DESCRIPTION OF THE TASK:
Begin at the top of the records below and print each line exactly until the line containing "Es lockt die" has been printed; any pictures are to be left out.

====== DATASET RECORDS ======

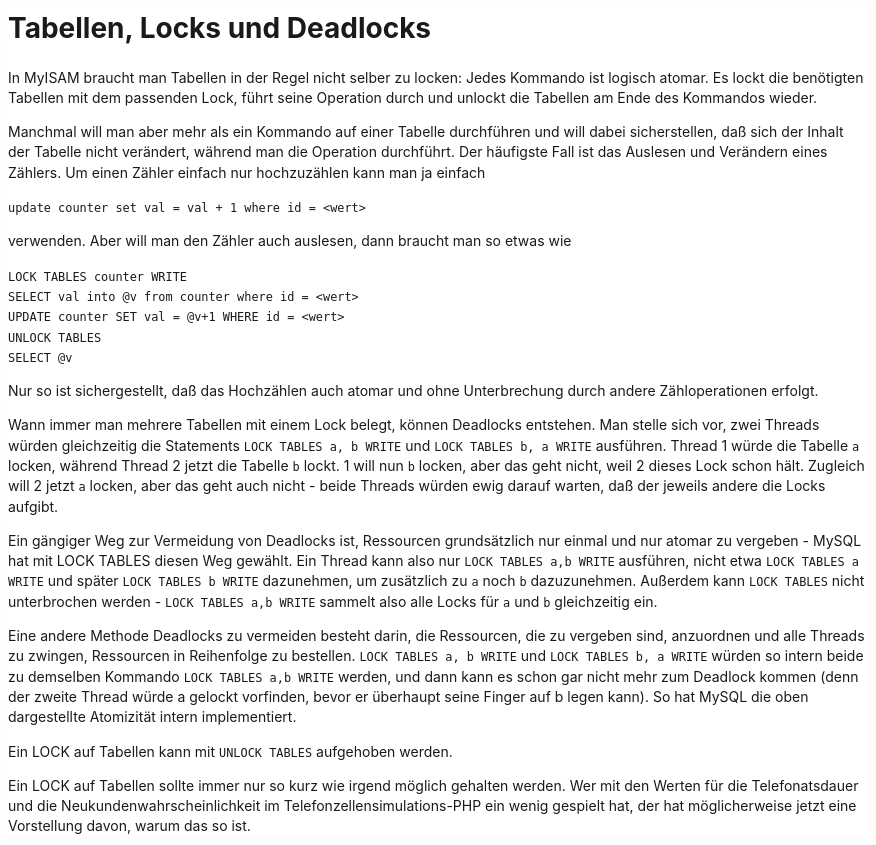 
# Tabellen, Locks und Deadlocks

In MyISAM braucht man Tabellen in der Regel nicht selber zu locken:
Jedes Kommando ist logisch atomar.
Es lockt die benötigten Tabellen mit dem passenden Lock, führt seine Operation durch und unlockt die Tabellen am Ende des Kommandos wieder.

Manchmal will man aber mehr als ein Kommando auf einer Tabelle durchführen und will dabei sicherstellen, daß sich der Inhalt der Tabelle nicht verändert, während man die Operation durchführt.
Der häufigste Fall ist das Auslesen und Verändern eines Zählers. 
Um einen Zähler einfach nur hochzuzählen kann man ja einfach

```console
update counter set val = val + 1 where id = <wert>
```

verwenden. Aber will man den Zähler auch auslesen, dann braucht man so etwas wie

```console
LOCK TABLES counter WRITE
SELECT val into @v from counter where id = <wert>
UPDATE counter SET val = @v+1 WHERE id = <wert>
UNLOCK TABLES
SELECT @v
```

Nur so ist sichergestellt, daß das Hochzählen auch atomar und ohne Unterbrechung durch andere Zähloperationen erfolgt.

Wann immer man mehrere Tabellen mit einem Lock belegt, können Deadlocks entstehen. 
Man stelle sich vor, zwei Threads würden gleichzeitig die Statements `LOCK TABLES a, b WRITE` und `LOCK TABLES b, a WRITE` ausführen. 
Thread 1 würde die Tabelle `a` locken, während Thread 2 jetzt die Tabelle `b` lockt.
1 will nun `b` locken, aber das geht nicht, weil 2 dieses Lock schon hält.
Zugleich will 2 jetzt `a` locken, aber das geht auch nicht - beide Threads würden ewig darauf warten, daß der jeweils andere die Locks aufgibt.

Ein gängiger Weg zur Vermeidung von Deadlocks ist, Ressourcen grundsätzlich nur einmal und nur atomar zu vergeben - MySQL hat mit LOCK TABLES diesen Weg gewählt.
Ein Thread kann also nur `LOCK TABLES a,b WRITE` ausführen, nicht etwa `LOCK TABLES a WRITE` und später `LOCK TABLES b WRITE` dazunehmen, um zusätzlich zu `a` noch `b` dazuzunehmen. 
Außerdem kann `LOCK TABLES` nicht unterbrochen werden - `LOCK TABLES a,b WRITE` sammelt also alle Locks für `a` und `b` gleichzeitig ein.

Eine andere Methode Deadlocks zu vermeiden besteht darin, die Ressourcen, die zu vergeben sind, anzuordnen und alle Threads zu zwingen, Ressourcen in Reihenfolge zu bestellen. 
`LOCK TABLES a, b WRITE` und `LOCK TABLES b, a WRITE` würden so intern beide zu demselben Kommando `LOCK TABLES a,b WRITE` werden, und dann kann es schon gar nicht mehr zum Deadlock kommen (denn der zweite Thread würde a gelockt vorfinden, bevor er überhaupt seine Finger auf b legen kann).
So hat MySQL die oben dargestellte Atomizität intern implementiert.

Ein LOCK auf Tabellen kann mit `UNLOCK TABLES` aufgehoben werden.

Ein LOCK auf Tabellen sollte immer nur so kurz wie irgend möglich gehalten werden. 
Wer mit den Werten für die Telefonatsdauer und die Neukundenwahrscheinlichkeit im Telefonzellensimulations-PHP ein wenig gespielt hat, der hat möglicherweise jetzt eine Vorstellung davon, warum das so ist.
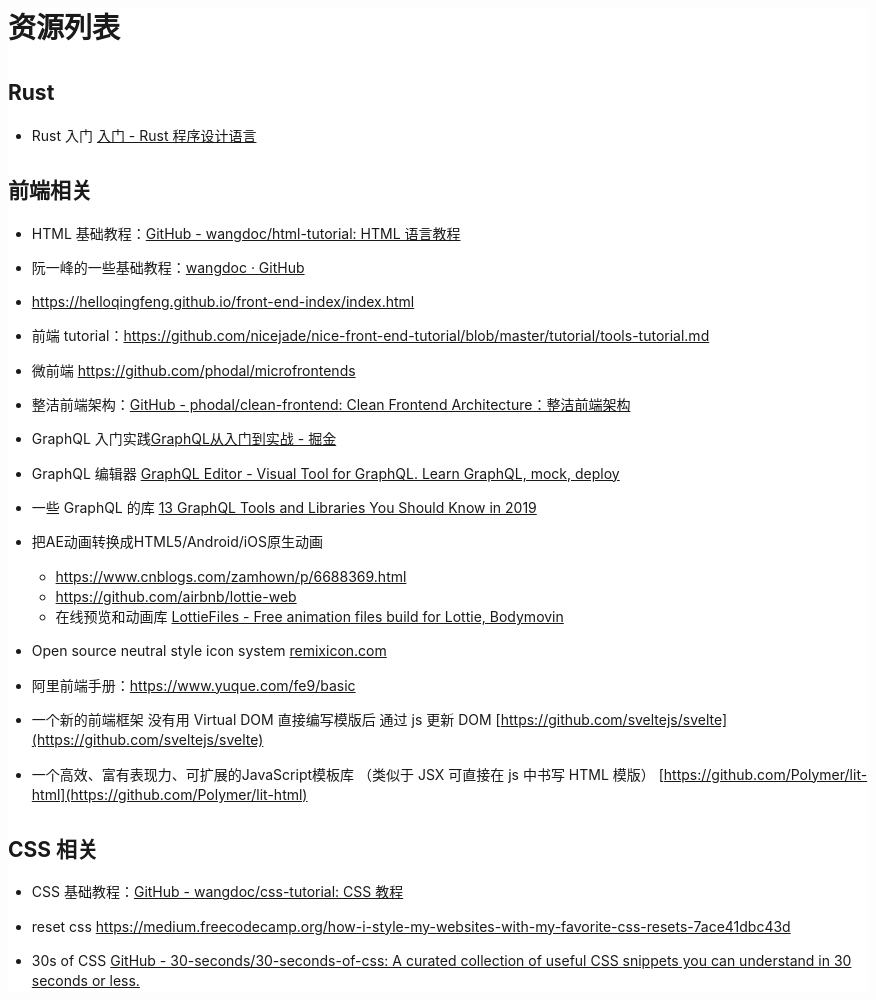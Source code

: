 # 资源列表

## Rust
- Rust 入门 [入门 - Rust 程序设计语言](https://www.rust-lang.org/zh-CN/learn/get-started)


## 前端相关

- HTML 基础教程：[GitHub - wangdoc/html-tutorial: HTML 语言教程](https://github.com/wangdoc/html-tutorial)

- 阮一峰的一些基础教程：[wangdoc · GitHub](https://github.com/wangdoc?type=source)

- https://helloqingfeng.github.io/front-end-index/index.html

- 前端 tutorial：https://github.com/nicejade/nice-front-end-tutorial/blob/master/tutorial/tools-tutorial.md

- 微前端 https://github.com/phodal/microfrontends

-  整洁前端架构：[GitHub - phodal/clean-frontend: Clean Frontend Architecture：整洁前端架构](https://github.com/phodal/clean-frontend)

- GraphQL 入门实践[GraphQL从入门到实战 - 掘金](https://juejin.im/post/5cd68a9b51882568047fa6eb)

- GraphQL 编辑器 [GraphQL Editor - Visual Tool for GraphQL. Learn GraphQL, mock, deploy](https://app.graphqleditor.com/)

- 一些 GraphQL 的库 [13 GraphQL Tools and Libraries You Should Know in 2019](https://blog.bitsrc.io/13-graphql-tools-and-libraries-you-should-know-in-2019-e4b9005f6fc2)

- 把AE动画转换成HTML5/Android/iOS原生动画 
	- https://www.cnblogs.com/zamhown/p/6688369.html
	- https://github.com/airbnb/lottie-web
	- 在线预览和动画库 [LottieFiles - Free animation files build for Lottie, Bodymovin](https://lottiefiles.com/)

- Open source neutral style icon system [remixicon.com](https://remixicon.com/) 

- 阿里前端手册：https://www.yuque.com/fe9/basic

- 一个新的前端框架 没有用 Virtual DOM 直接编写模版后 通过 js 更新 DOM  [https://github.com/sveltejs/svelte](https://github.com/sveltejs/svelte) 

- 一个高效、富有表现力、可扩展的JavaScript模板库 （类似于 JSX 可直接在 js 中书写 HTML 模版） [https://github.com/Polymer/lit-html](https://github.com/Polymer/lit-html) 

## CSS 相关

- CSS 基础教程：[GitHub - wangdoc/css-tutorial: CSS 教程](https://github.com/wangdoc/css-tutorial)

- reset css https://medium.freecodecamp.org/how-i-style-my-websites-with-my-favorite-css-resets-7ace41dbc43d

- 30s of CSS [GitHub - 30-seconds/30-seconds-of-css: A curated collection of useful CSS snippets you can understand in 30 seconds or less.](https://github.com/30-seconds/30-seconds-of-css)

======

RESULT OF THIS EXERCISE:
# Tabellen, Locks und Deadlocks

In MyISAM braucht man Tabellen in der Regel nicht selber zu locken:
Jedes Kommando ist logisch atomar.
Es lockt die benötigten Tabellen mit dem passenden Lock, führt seine Operation durch und unlockt die Tabellen am Ende des Kommandos wieder.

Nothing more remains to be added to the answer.